(Problem): Filter the records for "number" and keep each line that has it.
-- Dataset records follows --
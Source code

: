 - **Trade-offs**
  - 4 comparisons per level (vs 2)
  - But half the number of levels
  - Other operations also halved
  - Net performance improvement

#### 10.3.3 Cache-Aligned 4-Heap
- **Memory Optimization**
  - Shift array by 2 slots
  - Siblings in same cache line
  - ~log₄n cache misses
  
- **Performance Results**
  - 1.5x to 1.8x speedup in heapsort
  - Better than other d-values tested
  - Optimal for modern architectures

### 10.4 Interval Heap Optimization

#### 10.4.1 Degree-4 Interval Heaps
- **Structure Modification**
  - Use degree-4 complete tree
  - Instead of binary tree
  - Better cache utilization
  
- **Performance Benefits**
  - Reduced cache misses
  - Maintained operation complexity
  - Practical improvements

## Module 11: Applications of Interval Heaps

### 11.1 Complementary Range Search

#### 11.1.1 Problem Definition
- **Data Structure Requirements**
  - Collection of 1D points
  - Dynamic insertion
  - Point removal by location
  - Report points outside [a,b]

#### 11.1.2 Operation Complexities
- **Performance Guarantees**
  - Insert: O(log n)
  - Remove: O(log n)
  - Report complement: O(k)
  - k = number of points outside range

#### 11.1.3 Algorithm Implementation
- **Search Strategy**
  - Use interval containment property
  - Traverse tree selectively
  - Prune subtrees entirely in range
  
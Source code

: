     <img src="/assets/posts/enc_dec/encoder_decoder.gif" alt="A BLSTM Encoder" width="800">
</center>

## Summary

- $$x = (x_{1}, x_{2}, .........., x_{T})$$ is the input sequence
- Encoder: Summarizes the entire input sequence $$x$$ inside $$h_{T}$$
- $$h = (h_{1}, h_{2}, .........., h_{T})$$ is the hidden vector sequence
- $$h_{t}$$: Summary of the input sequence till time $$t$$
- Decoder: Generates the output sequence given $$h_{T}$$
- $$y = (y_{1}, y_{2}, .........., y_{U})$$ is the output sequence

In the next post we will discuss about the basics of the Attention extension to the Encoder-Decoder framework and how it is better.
-- Dataset records concluded --
(Solution to this task):
  - But half the number of levels
  - k = number of points outside range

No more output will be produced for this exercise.